## What you need to do
Pull from the data below each line where the word "field" occurs, and copy it.

[[ Task inputs open ]]

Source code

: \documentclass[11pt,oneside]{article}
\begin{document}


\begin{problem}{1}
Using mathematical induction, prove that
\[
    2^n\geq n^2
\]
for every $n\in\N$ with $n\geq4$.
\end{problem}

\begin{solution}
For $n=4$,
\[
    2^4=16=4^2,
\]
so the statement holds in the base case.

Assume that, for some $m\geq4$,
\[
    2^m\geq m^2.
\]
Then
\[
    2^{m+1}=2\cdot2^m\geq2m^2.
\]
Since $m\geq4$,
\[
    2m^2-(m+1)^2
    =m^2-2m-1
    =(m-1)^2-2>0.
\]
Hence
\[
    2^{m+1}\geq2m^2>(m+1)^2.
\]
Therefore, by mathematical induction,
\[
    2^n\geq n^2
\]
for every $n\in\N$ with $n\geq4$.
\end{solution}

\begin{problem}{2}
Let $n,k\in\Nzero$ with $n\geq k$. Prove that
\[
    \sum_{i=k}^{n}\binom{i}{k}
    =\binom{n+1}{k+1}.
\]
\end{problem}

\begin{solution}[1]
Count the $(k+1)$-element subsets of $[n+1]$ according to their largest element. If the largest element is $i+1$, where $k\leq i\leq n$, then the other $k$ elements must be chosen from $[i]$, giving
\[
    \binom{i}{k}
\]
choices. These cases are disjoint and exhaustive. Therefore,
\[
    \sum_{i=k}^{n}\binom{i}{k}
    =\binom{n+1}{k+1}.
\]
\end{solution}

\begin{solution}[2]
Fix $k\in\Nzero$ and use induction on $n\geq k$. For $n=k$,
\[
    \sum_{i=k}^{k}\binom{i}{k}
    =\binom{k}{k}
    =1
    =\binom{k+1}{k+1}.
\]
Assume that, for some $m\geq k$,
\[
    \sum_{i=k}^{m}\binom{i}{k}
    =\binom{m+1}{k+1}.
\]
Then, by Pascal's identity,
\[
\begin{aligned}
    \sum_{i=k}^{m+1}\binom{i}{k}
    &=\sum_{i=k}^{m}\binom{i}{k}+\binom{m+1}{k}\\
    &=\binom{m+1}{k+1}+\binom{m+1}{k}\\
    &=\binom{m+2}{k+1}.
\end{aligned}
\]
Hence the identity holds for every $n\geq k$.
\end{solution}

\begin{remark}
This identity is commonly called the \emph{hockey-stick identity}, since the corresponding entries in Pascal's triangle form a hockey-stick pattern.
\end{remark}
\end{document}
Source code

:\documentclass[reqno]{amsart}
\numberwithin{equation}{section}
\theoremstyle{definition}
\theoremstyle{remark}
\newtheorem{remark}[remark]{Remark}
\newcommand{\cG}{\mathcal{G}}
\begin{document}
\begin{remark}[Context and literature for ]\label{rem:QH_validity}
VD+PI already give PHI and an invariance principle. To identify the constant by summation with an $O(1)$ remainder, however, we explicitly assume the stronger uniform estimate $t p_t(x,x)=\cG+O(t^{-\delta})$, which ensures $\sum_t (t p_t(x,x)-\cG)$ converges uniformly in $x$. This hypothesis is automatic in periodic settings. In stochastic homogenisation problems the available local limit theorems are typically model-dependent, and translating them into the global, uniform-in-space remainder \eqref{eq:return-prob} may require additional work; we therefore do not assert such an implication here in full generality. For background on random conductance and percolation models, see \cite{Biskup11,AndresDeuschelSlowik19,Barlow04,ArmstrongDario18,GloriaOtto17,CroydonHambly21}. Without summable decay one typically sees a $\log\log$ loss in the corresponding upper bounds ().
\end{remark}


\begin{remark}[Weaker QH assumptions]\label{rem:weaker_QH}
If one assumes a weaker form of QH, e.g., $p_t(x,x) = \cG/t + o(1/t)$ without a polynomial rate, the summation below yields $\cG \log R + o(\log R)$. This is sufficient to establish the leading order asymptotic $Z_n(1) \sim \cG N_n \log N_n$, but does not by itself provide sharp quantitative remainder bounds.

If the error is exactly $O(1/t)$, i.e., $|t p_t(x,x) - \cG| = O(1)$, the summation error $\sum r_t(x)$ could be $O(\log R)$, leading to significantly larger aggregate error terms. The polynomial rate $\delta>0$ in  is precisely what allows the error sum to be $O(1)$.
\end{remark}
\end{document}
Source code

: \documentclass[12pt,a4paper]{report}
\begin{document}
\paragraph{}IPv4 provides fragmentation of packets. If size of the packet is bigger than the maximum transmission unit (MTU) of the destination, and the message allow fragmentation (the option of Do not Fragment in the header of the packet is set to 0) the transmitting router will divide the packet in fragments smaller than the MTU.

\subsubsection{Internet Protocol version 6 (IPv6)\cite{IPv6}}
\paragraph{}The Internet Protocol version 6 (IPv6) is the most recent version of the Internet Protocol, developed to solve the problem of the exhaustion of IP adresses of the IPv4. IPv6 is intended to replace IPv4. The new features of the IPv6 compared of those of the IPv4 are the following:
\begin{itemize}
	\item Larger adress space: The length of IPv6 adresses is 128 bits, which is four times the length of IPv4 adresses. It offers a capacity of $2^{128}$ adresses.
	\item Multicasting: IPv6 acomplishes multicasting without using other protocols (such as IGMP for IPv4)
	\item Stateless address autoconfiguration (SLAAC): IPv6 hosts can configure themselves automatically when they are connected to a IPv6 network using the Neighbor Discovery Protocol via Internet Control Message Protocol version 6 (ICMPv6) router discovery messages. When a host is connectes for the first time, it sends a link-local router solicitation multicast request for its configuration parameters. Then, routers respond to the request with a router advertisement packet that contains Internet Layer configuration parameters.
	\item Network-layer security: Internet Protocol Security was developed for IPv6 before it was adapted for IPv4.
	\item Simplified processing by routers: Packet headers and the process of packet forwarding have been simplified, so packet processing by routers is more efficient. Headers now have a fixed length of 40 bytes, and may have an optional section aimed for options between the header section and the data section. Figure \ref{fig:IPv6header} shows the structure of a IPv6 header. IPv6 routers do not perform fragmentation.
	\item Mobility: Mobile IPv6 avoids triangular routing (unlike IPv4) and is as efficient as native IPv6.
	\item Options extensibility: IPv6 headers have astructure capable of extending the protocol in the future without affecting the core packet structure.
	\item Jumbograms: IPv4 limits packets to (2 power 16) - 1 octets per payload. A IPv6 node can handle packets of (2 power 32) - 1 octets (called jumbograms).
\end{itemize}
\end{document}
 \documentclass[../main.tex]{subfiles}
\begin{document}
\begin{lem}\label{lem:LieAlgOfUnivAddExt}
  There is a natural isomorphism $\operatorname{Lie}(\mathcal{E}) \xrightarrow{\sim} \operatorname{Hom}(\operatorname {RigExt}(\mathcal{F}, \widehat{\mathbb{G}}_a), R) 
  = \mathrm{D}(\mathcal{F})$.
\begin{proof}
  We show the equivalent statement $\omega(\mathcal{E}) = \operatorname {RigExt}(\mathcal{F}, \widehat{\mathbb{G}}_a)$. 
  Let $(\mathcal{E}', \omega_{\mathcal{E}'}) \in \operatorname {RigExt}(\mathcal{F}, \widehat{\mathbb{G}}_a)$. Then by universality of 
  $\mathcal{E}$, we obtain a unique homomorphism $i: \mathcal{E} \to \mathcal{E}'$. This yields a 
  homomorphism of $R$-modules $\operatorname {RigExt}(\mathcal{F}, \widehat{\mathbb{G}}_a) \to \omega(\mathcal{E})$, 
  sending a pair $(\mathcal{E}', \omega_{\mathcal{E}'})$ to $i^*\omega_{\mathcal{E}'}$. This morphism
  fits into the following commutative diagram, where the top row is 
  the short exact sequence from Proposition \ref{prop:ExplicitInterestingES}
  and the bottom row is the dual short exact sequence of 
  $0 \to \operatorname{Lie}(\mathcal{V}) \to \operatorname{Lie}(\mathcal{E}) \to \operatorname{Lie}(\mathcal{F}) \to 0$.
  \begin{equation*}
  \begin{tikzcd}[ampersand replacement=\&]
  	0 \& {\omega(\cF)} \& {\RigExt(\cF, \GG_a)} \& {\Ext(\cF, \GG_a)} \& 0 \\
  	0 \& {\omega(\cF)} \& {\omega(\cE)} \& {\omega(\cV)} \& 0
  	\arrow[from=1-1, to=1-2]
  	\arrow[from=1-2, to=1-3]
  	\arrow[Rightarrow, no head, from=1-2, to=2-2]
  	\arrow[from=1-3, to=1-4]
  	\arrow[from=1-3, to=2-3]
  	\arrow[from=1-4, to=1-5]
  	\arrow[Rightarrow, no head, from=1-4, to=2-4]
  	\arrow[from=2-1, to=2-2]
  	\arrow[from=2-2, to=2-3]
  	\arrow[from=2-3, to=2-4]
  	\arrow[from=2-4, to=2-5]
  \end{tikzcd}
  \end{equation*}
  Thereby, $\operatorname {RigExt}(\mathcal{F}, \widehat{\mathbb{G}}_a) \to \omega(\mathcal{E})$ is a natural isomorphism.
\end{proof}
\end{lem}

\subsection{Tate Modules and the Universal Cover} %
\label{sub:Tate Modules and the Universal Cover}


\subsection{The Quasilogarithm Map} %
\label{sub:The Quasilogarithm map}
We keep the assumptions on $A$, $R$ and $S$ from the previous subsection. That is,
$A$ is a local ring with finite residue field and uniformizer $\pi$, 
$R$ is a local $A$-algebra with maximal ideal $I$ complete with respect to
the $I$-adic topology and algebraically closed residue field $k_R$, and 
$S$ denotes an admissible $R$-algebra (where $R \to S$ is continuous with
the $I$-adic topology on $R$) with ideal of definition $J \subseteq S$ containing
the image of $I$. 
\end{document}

[[ Task inputs closed ]]

## Result of this exercise
$A$ is a local ring with finite residue field and uniformizer $\pi$, 
the $I$-adic topology and algebraically closed residue field $k_R$, and 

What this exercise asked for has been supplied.